(Collected data)

== Segment start ==

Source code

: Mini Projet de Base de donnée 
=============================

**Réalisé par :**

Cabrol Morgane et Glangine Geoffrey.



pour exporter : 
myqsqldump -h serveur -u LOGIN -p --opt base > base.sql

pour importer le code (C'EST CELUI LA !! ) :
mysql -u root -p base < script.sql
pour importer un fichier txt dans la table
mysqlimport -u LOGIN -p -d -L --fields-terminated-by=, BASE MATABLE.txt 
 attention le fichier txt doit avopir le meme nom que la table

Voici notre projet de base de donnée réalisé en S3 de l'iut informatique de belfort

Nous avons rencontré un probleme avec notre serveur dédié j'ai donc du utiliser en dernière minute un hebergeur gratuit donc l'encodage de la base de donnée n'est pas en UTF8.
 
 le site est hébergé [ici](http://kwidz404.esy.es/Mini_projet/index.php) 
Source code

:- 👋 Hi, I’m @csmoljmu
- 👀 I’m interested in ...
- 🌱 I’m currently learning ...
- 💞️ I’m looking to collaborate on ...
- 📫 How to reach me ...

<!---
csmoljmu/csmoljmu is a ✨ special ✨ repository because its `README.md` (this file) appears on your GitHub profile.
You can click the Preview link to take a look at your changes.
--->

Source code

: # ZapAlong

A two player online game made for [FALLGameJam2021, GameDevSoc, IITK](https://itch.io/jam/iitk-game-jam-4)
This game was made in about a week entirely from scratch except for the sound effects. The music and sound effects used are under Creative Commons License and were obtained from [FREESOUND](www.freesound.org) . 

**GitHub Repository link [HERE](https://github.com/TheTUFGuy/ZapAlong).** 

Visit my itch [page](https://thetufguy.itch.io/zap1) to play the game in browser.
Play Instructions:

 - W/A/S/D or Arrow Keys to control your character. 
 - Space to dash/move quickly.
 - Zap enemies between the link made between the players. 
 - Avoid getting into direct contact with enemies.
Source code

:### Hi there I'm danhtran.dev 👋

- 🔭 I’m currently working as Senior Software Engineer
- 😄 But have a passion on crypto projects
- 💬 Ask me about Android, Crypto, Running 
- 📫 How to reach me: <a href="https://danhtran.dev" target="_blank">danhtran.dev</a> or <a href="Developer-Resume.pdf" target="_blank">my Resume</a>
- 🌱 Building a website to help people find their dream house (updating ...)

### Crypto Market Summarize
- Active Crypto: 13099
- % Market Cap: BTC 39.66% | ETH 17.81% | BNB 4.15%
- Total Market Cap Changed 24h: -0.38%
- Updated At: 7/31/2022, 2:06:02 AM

== Segment end ==

**Exercise directions:** What is needed is an exact copy of the lines above, from the one containing "- 📫 How to reach me ..." through the one containing "Repository link [HERE](https://github.com/TheTUFGuy/ZapAlong).**", with nothing added.

**Task response:**
- 📫 How to reach me ...

<!---
csmoljmu/csmoljmu is a ✨ special ✨ repository because its `README.md` (this file) appears on your GitHub profile.
You can click the Preview link to take a look at your changes.
--->

Source code

: # ZapAlong

A two player online game made for [FALLGameJam2021, GameDevSoc, IITK](https://itch.io/jam/iitk-game-jam-4)
This game was made in about a week entirely from scratch except for the sound effects. The music and sound effects used are under Creative Commons License and were obtained from [FREESOUND](www.freesound.org) . 

**GitHub Repository link [HERE](https://github.com/TheTUFGuy/ZapAlong).** 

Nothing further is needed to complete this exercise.